= Prompt =
Omit every picture, and retype the lines that run from the beginning of the data below through the line containing "equations, we used", inclusive.

+ + +

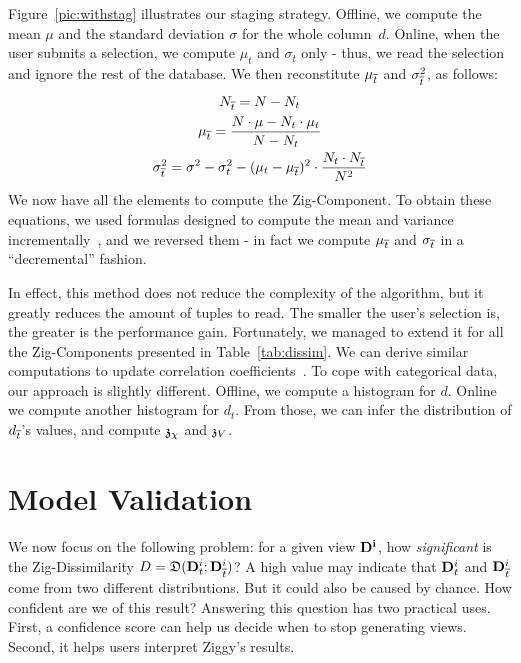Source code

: Figure~\ref{pic:withstag} illustrates our staging strategy. Offline, we compute
the mean $\mu$ and the standard deviation $\sigma$ for the whole column~$d$.
Online, when the user submits a selection, we compute  $\mu_t$ and $\sigma_t$
only - thus, we read the selection and ignore the rest of the database. We then
reconstitute $\mu_{\overline{t}}$ and $\sigma_{\overline{t}}^2$, as follows:
\begin{gather}
    N_{\overline{t}} = N - N_t\\
    \mu_{\overline{t}}= \frac{ N \cdot \mu -  N_t \cdot \mu_t } { N - N_t } \\
    \sigma_{\overline{t}}^2 = \sigma^2 - \sigma_t^2 -
    (\mu_t - \mu_{\overline{t}})^2 \cdot \frac{N_t \cdot N_{\overline{t}}}{N^2}
\end{gather}
We now have all the elements to compute the Zig-Component. To obtain these
equations, we used formulas designed to compute the mean and variance
incrementally~\cite{pebay2008formulas}, and we reversed them - in fact we
compute $\mu_{\overline{t}}$ and $\sigma_{\overline{t}}$ in a ``decremental'' fashion.

In effect, this method does not reduce the complexity of the algorithm, but it
greatly reduces the amount of tuples to read. The smaller the user's selection
is, the greater is the performance gain. Fortunately, we managed to extend it
for all the Zig-Components presented in Table~\ref{tab:dissim}.  We can derive
similar computations to update correlation
coefficients~\cite{pebay2008formulas}. To cope with categorical data, our
approach is slightly different. Offline, we compute a histogram for $d$. Online
we compute another histogram for $d_t$. From those, we can infer the
distribution of $d_{\overline{t}}$'s values, and compute $\mathfrak{z}_\chi$ and $\mathfrak{z}_V$.

\section{Model Validation}
\label{sec:validation}


We now focus on the following problem: for a given view $\mathbf{D^i}$, how
\emph{significant} is the Zig-Dissimilarity $D = \mathfrak{D}( \mathbf{D}^i_t  ;
\mathbf{D}^i_{\overline{t}})$? A high value may indicate that $\mathbf{D}^i_t$ and
$\mathbf{D}^i_{\overline{t}}$ come from two different distributions.  But it could
also be caused by chance. How confident are we of this result? Answering this
question has two practical uses. First, a confidence score can help us decide
when to stop generating views. Second, it helps users interpret Ziggy's results.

+ + +

= Answer to this problem =
Source code

: Figure~\ref{pic:withstag} illustrates our staging strategy. Offline, we compute
the mean $\mu$ and the standard deviation $\sigma$ for the whole column~$d$.
Online, when the user submits a selection, we compute  $\mu_t$ and $\sigma_t$
only - thus, we read the selection and ignore the rest of the database. We then
reconstitute $\mu_{\overline{t}}$ and $\sigma_{\overline{t}}^2$, as follows:
\begin{gather}
    N_{\overline{t}} = N - N_t\\
    \mu_{\overline{t}}= \frac{ N \cdot \mu -  N_t \cdot \mu_t } { N - N_t } \\
    \sigma_{\overline{t}}^2 = \sigma^2 - \sigma_t^2 -
    (\mu_t - \mu_{\overline{t}})^2 \cdot \frac{N_t \cdot N_{\overline{t}}}{N^2}
\end{gather}
We now have all the elements to compute the Zig-Component. To obtain these
equations, we used formulas designed to compute the mean and variance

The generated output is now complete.